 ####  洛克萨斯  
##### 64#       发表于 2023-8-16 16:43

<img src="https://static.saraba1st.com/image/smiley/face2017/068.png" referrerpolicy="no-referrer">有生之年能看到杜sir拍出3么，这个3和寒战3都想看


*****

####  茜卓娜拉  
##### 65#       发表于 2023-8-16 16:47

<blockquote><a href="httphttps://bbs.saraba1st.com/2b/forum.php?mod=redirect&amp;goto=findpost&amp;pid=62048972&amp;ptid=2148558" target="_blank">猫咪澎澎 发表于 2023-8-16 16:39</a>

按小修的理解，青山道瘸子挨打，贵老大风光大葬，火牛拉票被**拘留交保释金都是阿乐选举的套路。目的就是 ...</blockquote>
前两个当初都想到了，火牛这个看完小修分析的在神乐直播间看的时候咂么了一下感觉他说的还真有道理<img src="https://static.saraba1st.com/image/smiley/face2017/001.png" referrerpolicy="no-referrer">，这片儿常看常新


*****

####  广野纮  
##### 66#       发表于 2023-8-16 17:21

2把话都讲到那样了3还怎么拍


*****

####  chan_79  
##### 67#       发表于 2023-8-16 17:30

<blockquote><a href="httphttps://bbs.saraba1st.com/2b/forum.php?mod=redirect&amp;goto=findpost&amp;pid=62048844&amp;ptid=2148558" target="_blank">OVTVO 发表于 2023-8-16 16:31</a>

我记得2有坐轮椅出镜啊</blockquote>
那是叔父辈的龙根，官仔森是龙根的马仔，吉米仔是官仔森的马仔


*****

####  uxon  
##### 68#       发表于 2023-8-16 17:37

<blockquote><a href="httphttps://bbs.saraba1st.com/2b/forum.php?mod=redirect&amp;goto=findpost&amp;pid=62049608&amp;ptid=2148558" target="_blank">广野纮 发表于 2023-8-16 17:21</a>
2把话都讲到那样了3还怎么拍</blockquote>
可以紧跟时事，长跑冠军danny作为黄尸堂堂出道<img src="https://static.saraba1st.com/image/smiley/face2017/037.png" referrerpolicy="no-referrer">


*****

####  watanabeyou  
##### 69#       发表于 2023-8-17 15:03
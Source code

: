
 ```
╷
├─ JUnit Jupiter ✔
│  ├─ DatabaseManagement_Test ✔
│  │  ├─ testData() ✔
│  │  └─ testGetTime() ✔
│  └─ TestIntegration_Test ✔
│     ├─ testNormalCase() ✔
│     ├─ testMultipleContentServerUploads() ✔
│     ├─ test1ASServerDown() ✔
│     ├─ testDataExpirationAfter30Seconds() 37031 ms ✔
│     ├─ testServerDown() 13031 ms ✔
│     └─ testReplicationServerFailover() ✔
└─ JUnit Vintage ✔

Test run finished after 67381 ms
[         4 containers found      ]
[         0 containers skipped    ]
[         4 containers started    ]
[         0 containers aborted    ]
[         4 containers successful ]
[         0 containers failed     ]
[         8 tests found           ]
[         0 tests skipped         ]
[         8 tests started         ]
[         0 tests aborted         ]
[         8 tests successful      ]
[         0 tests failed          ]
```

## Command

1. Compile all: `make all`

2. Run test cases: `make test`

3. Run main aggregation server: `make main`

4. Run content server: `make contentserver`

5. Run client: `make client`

☆ ☆ ☆

[Problem] Check the entries above for the word "skipped" and copy every line where it turns up.

[Response]
[         0 containers skipped    ]
[         0 tests skipped         ]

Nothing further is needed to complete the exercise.